Ever since I texted my friend early this week she's gotten annoyed or pissed off at me and I don't even know why. Well, because when you text someone you hardly know there mood I didn't know she was annoyed I thought it'd all blow over. I sent blank messages to her and she kept saying she'd block me so I said go ahead... I didn't know that she was really annoyed! I just thought it was a joke cause we never have disagreements and she has been the one I've talked to most since all of my friends split up and went to different high schools. Then yesterday we got into another argument and she was giving me an attitude when i texted her saying Happy Thanksgiving. Her words hurt so bad I was about to cry...I just don't what to do. She's never acted that way towards me before and she won't tell me what I did to make her so upset. I'm convinced its my fault but I'm also stubborn bc in arguments with my friends I always get hurt the most and have to apologise I kind of don't want to be so dependent of my friends for me to be happy or feel weak in the situation Should I give it a week or two before I talk to her again?
In my experience, friends who start being short with you and picking fights like that, soon break off the friendship. If you don't want to be hurt, I would suggest "backing off" in the relationship and trying to find a better friend. I know that's probably not what you want to hear, and I'm sorry. It's not you, it's them - don't blame yourself. Sometimes people change and don't want to be friends anymore sometimes (stupid people).
It's just a heads up. You can do whatever you want with the situation. Just be aware that the relationship may be ending whether you want it to or not. And that's not your fault. Don't beat yourself up.

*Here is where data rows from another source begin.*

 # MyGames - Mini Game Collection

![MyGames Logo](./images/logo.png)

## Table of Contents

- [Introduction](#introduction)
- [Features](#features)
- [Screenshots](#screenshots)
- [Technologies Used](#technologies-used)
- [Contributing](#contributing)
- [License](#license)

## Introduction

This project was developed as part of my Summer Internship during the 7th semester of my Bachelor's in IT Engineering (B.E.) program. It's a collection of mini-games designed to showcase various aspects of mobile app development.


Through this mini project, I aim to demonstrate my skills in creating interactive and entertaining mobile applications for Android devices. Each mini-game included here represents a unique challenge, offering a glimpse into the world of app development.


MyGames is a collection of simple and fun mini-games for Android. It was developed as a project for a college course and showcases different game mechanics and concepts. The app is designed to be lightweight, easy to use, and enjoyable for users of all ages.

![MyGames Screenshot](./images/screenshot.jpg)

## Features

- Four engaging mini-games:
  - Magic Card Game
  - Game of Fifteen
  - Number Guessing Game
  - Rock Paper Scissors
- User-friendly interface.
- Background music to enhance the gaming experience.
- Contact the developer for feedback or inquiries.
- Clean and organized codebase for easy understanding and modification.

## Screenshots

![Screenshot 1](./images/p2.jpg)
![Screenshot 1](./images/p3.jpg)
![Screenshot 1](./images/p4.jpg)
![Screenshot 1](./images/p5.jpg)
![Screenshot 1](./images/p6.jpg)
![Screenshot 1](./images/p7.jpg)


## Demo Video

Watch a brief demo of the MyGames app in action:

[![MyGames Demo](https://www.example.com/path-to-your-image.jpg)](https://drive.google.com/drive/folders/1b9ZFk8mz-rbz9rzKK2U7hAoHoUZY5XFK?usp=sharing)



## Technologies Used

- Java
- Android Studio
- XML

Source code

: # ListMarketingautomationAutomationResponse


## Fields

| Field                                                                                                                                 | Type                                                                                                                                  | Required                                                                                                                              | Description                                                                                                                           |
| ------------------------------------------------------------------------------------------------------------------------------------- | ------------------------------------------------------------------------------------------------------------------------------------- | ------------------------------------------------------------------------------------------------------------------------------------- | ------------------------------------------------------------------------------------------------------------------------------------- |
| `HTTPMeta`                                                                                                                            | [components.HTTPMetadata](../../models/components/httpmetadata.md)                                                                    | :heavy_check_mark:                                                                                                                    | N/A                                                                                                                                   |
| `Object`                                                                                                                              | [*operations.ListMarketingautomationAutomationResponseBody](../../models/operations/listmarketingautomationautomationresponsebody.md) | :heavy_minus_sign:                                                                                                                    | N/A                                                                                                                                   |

You can cry as soon as you're alone, hun It's fine to cry. It probably means you have more of a capacity to *feel* and have emotion than your dumb friend. So cry it out, grieve the relationship, be sad for a while, then pick yourself up when you feel ready, kay? It's okay if it takes you a while to get over it. Getting over a really close friendship can be just like getting over a breakup. But you'll get through, I promise
I don't think she's dumb but the whole break in the friendship thing is confusing. I don't want to believe it's temporary, I refuse to because I'll just get my hopes up. Secondly, it's hard because I keep having the feeling that my other close friends will get distant and I won't have any soon because the lack of real friends at my new school. But I will definitely try to. Thanks for your help I really appreciate your advice.
No problem And remember that acquaintences can be very valuable too - saying hi with someone's name and a smile can go a loooong ways. You don't always have to have a best bud. Though I know it can be weird if you've always had one. Best of luck with it all, and sorry you have to go through this sad time!
Not to be a downer, but people tend to move on to other friends after they move. It is hard to keep that old connection with girls. It may just be her way of pushing you away.